EXERCISE GOAL:
The line containing "studied extensively in" marks the end: restate word for word every line from the first line of the entries below through that one.

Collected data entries
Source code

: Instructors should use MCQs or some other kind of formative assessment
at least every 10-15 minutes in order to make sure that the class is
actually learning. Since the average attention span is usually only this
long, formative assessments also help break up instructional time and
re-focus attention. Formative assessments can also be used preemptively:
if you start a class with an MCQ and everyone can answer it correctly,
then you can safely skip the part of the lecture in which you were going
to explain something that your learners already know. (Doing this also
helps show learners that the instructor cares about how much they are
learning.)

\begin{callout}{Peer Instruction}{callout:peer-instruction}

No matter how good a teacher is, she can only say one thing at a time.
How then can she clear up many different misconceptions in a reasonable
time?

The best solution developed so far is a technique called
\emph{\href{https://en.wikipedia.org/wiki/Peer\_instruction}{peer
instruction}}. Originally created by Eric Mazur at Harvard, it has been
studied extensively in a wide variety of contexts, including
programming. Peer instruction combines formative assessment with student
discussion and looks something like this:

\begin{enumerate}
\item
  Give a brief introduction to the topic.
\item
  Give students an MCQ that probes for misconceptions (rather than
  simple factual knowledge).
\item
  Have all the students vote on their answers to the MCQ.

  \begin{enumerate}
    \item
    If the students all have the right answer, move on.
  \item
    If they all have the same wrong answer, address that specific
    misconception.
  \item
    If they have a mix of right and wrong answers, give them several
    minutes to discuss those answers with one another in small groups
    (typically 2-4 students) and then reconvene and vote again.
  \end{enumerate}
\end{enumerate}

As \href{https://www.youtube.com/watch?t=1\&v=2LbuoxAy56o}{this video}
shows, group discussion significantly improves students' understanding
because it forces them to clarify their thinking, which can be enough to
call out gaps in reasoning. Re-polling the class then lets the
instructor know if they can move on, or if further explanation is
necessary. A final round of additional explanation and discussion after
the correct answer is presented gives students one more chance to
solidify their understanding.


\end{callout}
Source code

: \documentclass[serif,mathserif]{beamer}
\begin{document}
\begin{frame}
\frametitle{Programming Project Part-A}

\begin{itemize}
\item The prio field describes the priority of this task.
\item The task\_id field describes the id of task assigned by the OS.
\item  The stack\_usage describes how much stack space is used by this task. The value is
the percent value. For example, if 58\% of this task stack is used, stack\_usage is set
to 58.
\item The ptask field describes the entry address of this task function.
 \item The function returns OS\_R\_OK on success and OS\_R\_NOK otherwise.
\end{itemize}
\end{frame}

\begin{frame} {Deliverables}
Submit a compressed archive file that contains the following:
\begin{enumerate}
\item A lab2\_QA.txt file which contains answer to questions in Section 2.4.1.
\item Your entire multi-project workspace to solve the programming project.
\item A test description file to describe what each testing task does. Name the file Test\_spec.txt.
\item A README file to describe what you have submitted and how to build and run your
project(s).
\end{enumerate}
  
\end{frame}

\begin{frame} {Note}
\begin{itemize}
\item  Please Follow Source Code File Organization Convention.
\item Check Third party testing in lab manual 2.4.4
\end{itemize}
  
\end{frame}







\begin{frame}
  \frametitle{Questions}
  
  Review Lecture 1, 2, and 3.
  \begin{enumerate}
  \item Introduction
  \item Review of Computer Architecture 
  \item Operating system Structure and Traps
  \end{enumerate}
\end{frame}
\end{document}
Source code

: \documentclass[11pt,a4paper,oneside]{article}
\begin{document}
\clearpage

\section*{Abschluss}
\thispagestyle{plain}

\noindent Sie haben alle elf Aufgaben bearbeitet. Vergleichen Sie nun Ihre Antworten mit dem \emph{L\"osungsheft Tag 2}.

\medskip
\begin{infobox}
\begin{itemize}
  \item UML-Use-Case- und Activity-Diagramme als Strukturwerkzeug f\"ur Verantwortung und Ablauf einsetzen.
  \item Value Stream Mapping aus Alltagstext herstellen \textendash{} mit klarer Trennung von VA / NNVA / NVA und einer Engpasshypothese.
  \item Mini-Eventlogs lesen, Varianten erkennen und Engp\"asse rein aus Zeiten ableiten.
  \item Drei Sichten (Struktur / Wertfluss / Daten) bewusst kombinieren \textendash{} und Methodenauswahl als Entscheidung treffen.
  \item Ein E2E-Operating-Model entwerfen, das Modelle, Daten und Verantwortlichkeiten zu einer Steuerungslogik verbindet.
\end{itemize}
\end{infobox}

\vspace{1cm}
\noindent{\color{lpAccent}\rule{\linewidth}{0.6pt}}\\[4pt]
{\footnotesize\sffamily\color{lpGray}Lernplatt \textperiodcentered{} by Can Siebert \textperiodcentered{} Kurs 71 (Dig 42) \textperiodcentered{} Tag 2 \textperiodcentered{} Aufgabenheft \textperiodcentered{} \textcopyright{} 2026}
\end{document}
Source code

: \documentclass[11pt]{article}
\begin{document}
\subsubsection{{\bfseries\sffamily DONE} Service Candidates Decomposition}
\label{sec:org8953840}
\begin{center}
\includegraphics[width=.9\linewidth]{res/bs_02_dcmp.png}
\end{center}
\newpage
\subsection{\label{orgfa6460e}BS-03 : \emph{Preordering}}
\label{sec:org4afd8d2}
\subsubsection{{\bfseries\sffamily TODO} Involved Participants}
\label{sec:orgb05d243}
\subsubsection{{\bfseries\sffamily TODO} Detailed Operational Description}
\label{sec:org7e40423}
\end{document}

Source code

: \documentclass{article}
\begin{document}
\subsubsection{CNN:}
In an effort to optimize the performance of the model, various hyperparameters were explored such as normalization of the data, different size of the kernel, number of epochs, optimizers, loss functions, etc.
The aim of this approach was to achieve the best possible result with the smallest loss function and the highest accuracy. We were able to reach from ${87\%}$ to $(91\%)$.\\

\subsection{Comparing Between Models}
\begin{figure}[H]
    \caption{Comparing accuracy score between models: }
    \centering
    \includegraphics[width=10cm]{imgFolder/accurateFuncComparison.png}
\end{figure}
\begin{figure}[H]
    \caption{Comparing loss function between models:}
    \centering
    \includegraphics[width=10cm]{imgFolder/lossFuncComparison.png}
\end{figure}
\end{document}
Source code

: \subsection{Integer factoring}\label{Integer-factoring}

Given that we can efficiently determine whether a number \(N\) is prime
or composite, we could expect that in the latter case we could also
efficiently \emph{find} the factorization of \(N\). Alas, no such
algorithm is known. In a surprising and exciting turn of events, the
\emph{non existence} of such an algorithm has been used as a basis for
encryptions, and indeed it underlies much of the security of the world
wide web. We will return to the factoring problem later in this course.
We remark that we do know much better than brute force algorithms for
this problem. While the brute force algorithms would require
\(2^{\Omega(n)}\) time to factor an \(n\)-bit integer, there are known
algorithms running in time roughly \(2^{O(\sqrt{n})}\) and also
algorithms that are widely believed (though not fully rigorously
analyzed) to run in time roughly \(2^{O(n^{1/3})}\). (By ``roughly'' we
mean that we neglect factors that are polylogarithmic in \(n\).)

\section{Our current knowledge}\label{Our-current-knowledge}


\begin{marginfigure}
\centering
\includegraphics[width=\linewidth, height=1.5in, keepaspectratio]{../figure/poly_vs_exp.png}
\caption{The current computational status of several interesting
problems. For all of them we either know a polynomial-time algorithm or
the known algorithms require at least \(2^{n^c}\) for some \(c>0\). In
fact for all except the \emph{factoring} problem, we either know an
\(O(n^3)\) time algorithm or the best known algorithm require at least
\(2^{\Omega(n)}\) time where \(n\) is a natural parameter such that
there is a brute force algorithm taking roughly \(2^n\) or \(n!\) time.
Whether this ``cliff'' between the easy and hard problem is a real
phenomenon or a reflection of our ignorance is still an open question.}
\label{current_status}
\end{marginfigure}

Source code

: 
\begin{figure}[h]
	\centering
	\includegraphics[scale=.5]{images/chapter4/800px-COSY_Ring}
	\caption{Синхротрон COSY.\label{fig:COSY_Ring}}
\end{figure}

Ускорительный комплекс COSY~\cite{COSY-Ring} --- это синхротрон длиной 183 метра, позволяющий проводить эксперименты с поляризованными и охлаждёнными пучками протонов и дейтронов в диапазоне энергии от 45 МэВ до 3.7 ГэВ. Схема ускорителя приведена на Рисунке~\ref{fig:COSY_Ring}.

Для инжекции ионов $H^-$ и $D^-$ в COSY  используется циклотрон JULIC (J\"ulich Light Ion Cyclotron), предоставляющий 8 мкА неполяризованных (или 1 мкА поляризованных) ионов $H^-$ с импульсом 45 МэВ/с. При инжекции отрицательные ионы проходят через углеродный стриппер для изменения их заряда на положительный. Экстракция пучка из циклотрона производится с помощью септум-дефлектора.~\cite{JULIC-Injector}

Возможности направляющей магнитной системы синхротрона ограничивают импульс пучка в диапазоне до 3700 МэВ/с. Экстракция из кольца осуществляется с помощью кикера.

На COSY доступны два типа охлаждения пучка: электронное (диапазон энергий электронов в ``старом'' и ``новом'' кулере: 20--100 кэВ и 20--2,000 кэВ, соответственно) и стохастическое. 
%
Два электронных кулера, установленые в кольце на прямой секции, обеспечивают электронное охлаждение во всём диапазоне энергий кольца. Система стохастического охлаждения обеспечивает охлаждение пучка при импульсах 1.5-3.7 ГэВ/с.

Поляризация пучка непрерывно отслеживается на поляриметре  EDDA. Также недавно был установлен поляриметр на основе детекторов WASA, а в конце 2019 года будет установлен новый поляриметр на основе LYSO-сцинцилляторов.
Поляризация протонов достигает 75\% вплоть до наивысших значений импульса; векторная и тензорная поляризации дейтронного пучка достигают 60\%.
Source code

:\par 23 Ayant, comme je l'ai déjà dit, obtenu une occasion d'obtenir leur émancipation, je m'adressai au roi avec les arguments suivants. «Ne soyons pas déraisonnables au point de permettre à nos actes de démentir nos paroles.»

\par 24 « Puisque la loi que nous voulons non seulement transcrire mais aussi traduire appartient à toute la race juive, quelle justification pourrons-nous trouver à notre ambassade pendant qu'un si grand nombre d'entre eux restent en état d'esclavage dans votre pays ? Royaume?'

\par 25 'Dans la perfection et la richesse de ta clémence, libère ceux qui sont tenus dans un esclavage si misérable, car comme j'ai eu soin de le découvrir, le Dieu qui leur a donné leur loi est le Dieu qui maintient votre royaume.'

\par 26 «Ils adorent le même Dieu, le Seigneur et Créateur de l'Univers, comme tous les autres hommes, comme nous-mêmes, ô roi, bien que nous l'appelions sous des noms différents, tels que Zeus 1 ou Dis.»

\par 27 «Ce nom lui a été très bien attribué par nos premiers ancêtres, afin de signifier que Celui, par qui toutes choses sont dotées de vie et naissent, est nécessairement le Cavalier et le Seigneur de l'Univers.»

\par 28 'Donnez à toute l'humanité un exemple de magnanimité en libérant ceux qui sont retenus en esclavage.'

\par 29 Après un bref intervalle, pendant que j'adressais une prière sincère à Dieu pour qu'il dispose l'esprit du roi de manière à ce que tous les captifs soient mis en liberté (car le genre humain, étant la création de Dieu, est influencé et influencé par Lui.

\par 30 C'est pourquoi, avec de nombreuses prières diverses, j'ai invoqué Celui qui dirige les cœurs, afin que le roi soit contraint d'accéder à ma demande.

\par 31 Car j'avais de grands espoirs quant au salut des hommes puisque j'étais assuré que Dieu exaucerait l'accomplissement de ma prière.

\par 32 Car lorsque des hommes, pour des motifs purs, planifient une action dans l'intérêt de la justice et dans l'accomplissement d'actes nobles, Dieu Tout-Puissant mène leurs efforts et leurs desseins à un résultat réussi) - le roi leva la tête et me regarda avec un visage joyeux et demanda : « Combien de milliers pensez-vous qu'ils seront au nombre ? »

TASK RESULT:
Source code

: Instructors should use MCQs or some other kind of formative assessment
at least every 10-15 minutes in order to make sure that the class is
actually learning. Since the average attention span is usually only this
long, formative assessments also help break up instructional time and
re-focus attention. Formative assessments can also be used preemptively:
if you start a class with an MCQ and everyone can answer it correctly,
then you can safely skip the part of the lecture in which you were going
to explain something that your learners already know. (Doing this also
helps show learners that the instructor cares about how much they are
learning.)

\begin{callout}{Peer Instruction}{callout:peer-instruction}

No matter how good a teacher is, she can only say one thing at a time.
How then can she clear up many different misconceptions in a reasonable
time?

The best solution developed so far is a technique called
\emph{\href{https://en.wikipedia.org/wiki/Peer\_instruction}{peer
instruction}}. Originally created by Eric Mazur at Harvard, it has been
studied extensively in a wide variety of contexts, including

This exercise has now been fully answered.